◆ **Source texts of formatted documents**
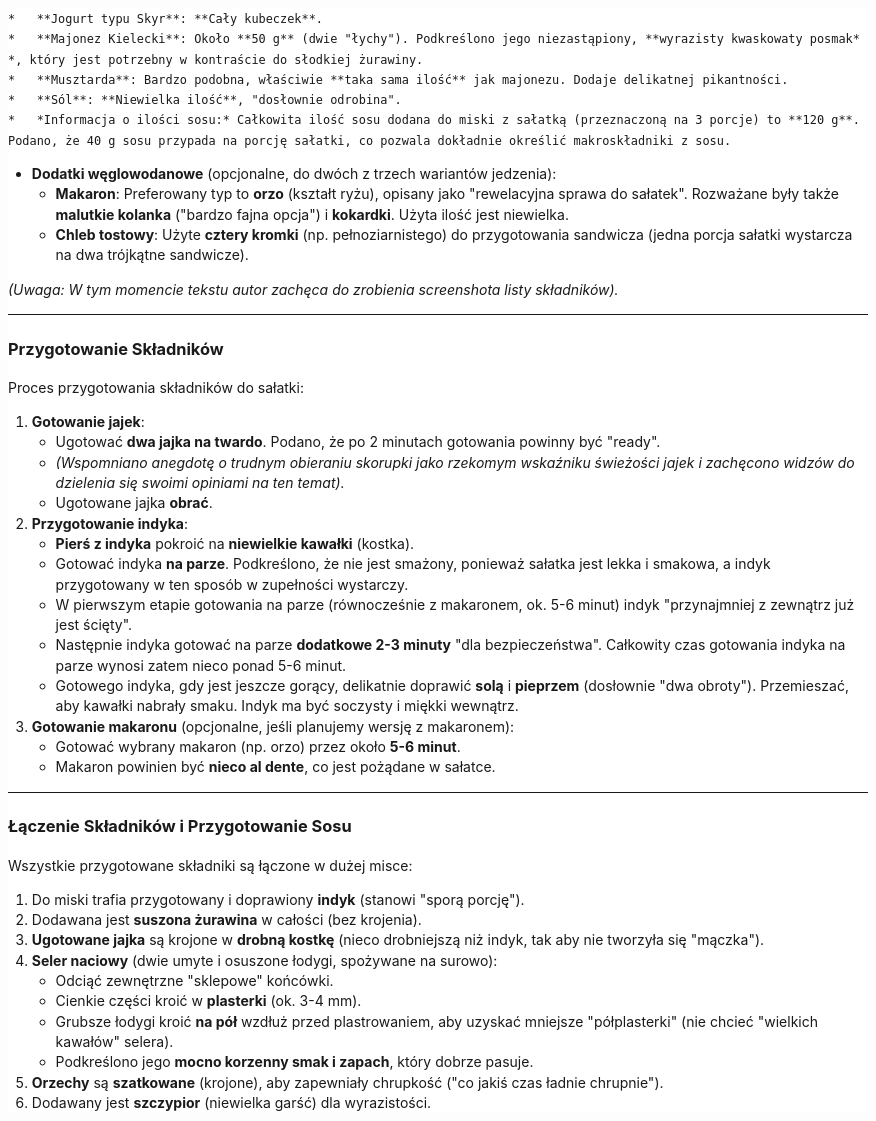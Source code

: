     *   **Jogurt typu Skyr**: **Cały kubeczek**.
    *   **Majonez Kielecki**: Około **50 g** (dwie "łychy"). Podkreślono jego niezastąpiony, **wyrazisty kwaskowaty posmak**, który jest potrzebny w kontraście do słodkiej żurawiny.
    *   **Musztarda**: Bardzo podobna, właściwie **taka sama ilość** jak majonezu. Dodaje delikatnej pikantności.
    *   **Sól**: **Niewielka ilość**, "dosłownie odrobina".
    *   *Informacja o ilości sosu:* Całkowita ilość sosu dodana do miski z sałatką (przeznaczoną na 3 porcje) to **120 g**. Podano, że 40 g sosu przypada na porcję sałatki, co pozwala dokładnie określić makroskładniki z sosu.
*   **Dodatki węglowodanowe** (opcjonalne, do dwóch z trzech wariantów jedzenia):
    *   **Makaron**: Preferowany typ to **orzo** (kształt ryżu), opisany jako "rewelacyjna sprawa do sałatek". Rozważane były także **malutkie kolanka** ("bardzo fajna opcja") i **kokardki**. Użyta ilość jest niewielka.
    *   **Chleb tostowy**: Użyte **cztery kromki** (np. pełnoziarnistego) do przygotowania sandwicza (jedna porcja sałatki wystarcza na dwa trójkątne sandwicze).

*(Uwaga: W tym momencie tekstu autor zachęca do zrobienia screenshota listy składników).*

***

### Przygotowanie Składników

Proces przygotowania składników do sałatki:

1.  **Gotowanie jajek**:
    *   Ugotować **dwa jajka na twardo**. Podano, że po 2 minutach gotowania powinny być "ready".
    *   *(Wspomniano anegdotę o trudnym obieraniu skorupki jako rzekomym wskaźniku świeżości jajek i zachęcono widzów do dzielenia się swoimi opiniami na ten temat).*
    *   Ugotowane jajka **obrać**.
2.  **Przygotowanie indyka**:
    *   **Pierś z indyka** pokroić na **niewielkie kawałki** (kostka).
    *   Gotować indyka **na parze**. Podkreślono, że nie jest smażony, ponieważ sałatka jest lekka i smakowa, a indyk przygotowany w ten sposób w zupełności wystarczy.
    *   W pierwszym etapie gotowania na parze (równocześnie z makaronem, ok. 5-6 minut) indyk "przynajmniej z zewnątrz już jest ścięty".
    *   Następnie indyka gotować na parze **dodatkowe 2-3 minuty** "dla bezpieczeństwa". Całkowity czas gotowania indyka na parze wynosi zatem nieco ponad 5-6 minut.
    *   Gotowego indyka, gdy jest jeszcze gorący, delikatnie doprawić **solą** i **pieprzem** (dosłownie "dwa obroty"). Przemieszać, aby kawałki nabrały smaku. Indyk ma być soczysty i miękki wewnątrz.
3.  **Gotowanie makaronu** (opcjonalne, jeśli planujemy wersję z makaronem):
    *   Gotować wybrany makaron (np. orzo) przez około **5-6 minut**.
    *   Makaron powinien być **nieco al dente**, co jest pożądane w sałatce.

***

### Łączenie Składników i Przygotowanie Sosu

Wszystkie przygotowane składniki są łączone w dużej misce:

1.  Do miski trafia przygotowany i doprawiony **indyk** (stanowi "sporą porcję").
2.  Dodawana jest **suszona żurawina** w całości (bez krojenia).
3.  **Ugotowane jajka** są krojone w **drobną kostkę** (nieco drobniejszą niż indyk, tak aby nie tworzyła się "mączka").
4.  **Seler naciowy** (dwie umyte i osuszone łodygi, spożywane na surowo):
    *   Odciąć zewnętrzne "sklepowe" końcówki.
    *   Cienkie części kroić w **plasterki** (ok. 3-4 mm).
    *   Grubsze łodygi kroić **na pół** wzdłuż przed plastrowaniem, aby uzyskać mniejsze "półplasterki" (nie chcieć "wielkich kawałów" selera).
    *   Podkreślono jego **mocno korzenny smak i zapach**, który dobrze pasuje.
5.  **Orzechy** są **szatkowane** (krojone), aby zapewniały chrupkość ("co jakiś czas ładnie chrupnie").
6.  Dodawany jest **szczypior** (niewielka garść) dla wyrazistości.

◆ **Action item**
Filter the records for the word "jajek" and show every line that has it.

◆ **Response**
1.  **Gotowanie jajek**:
    *   *(Wspomniano anegdotę o trudnym obieraniu skorupki jako rzekomym wskaźniku świeżości jajek i zachęcono widzów do dzielenia się swoimi opiniami na ten temat).*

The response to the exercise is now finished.